As a general rule, Csound unit generators require that frequency is specified in terms of hertz, cycles per second. Though playing a middle C by typing a value of 261.63 is both unintuitive and impractical. There are several ways of tackling this issue within in Csound, and I’ll step you through a few in this example.

Download the source code.

The easiest way for doing twelve-tone equal temperament in Csound is to utilize the cpspch opcode, which translates a value in *octave point pitch-class notation* (8ve.pc) to hertz. The value for A440 in 8ve.pc is represented as 8.09. The 8

represents the octave, while the 09

is the number of half steps above the C for the specified octave. Middle C is represented as 8.00.

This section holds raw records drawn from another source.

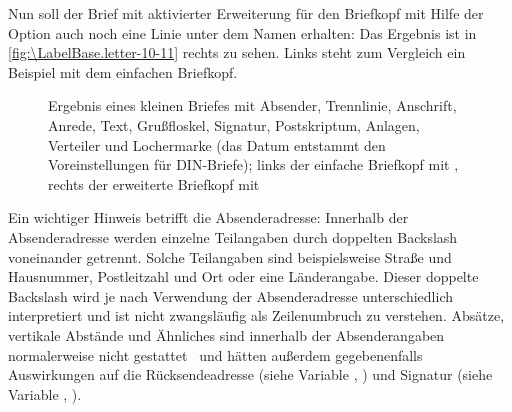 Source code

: \begin{Example}
  Nun soll der Brief mit aktivierter Erweiterung für den Briefkopf mit Hilfe
  der Option  auch noch eine Linie unter dem Namen erhalten:%
  Das Ergebnis ist in \autoref{fig:\LabelBase.letter-10-11} rechts zu sehen. %
  \iffalse %
  Im Vergleich dazu ist links daneben das gleiche Beispiel noch einmal mit dem
  einfachen Briefkopf und ohne Reaktion auf die zusätzliche Option.
  \else %
  Links steht zum Vergleich ein Beispiel mit dem einfachen Briefkopf.
  \fi 
  \begin{figure}
    \centering
    \quad
    \caption[{Beispiel: Brief mit Absender, Trennlinie, Anschrift, Anrede, Text,
      Grußfloskel, Signatur, Postskriptum, Anlagen, Verteiler und
      Lochermarke}]{Ergebnis eines kleinen Briefes mit Absender, Trennlinie,
      Anschrift, Anrede, Text, Grußfloskel, Signatur, Postskriptum, Anlagen,
      Verteiler und Lochermarke (das Datum entstammt den Voreinstellungen für
      DIN-Briefe); links der einfache Briefkopf mit
      , rechts der erweiterte
      Briefkopf mit }
    \label{fig:\LabelBase.letter-10-11}
  \end{figure}
\end{Example}

Ein wichtiger Hinweis betrifft  die
Absenderadresse: Innerhalb der Absenderadresse werden einzelne Teilangaben
durch doppelten Backslash voneinander getrennt. Solche Teilangaben sind
beispielsweise Straße und Hausnummer, Postleitzahl und Ort oder eine
Länderangabe. Dieser doppelte Backslash wird je nach Verwendung der
Absenderadresse unterschiedlich interpretiert und ist nicht zwangsläufig als
Zeilenumbruch zu verstehen.  Absätze, vertikale Abstände und Ähnliches sind
innerhalb der Absenderangaben normalerweise nicht gestattet%
\iffalse %
. Man muss \KOMAScript{} schon sehr genau kennen, um solche Mittel
gegebenenfalls sinnvoll im Absender einsetzen zu können.  Außerdem sollte man
in dem Fall unbedingt die Variablen für Rücksendeadresse (siehe Variable
\DescRef{\LabelBase.variable.backaddress},
\DescPageRef{\LabelBase.variable.backaddress}) und Signatur (siehe Variable
\DescRef{\LabelBase.variable.signature},
\DescPageRef{\LabelBase.variable.signature}) selbst setzen.%
\else %
\ und hätten außerdem gegebenenfalls Auswirkungen auf die Rücksendeadresse
(siehe Variable ,
) und Signatur (siehe Variable
,
).%
\fi %
%
\EndIndexGroup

Another way of doing this is by specifying a formula ourselves in the code. With instr 3, users can choose a pitch by specifying the number of half-steps away from A440. For example, if p4 equals 0, the instr will sound a pitch of 440Hz. A value of -9 will sound middle C.

MIDI is a well established format that has its own way of doing things. Instrument 4 uses a modified version of instr 3’s formula, so that it accepts MIDI note value. Middle C in MIDI is 60, and entering this value will in fact sound middle C.

Here are the four formulas used in the example csd:

`ifreq = p4 ; Hertz`

ipch = cpspch(p4) ; cpspch

ihalf_step = 440 * 2 ^ (p4 / 12) ; Half-step (relative to A440)

imidi_note = 440 * 2 ^ ((p4 - 69) / 12) ; MIDI note

**Update:** Steven Yi, creator of Blue (a music composition environment for Csound) and co-editor of The Csound Journal, correctly points out that cps2pch is more accurate for tuning than cpspch. Definitely worth knowing.

Justa note, cpspch can be slightly inaccurate due to using a lookup table (mentioned in the manual). cpspch is faster, but using cps2pch is more accurate.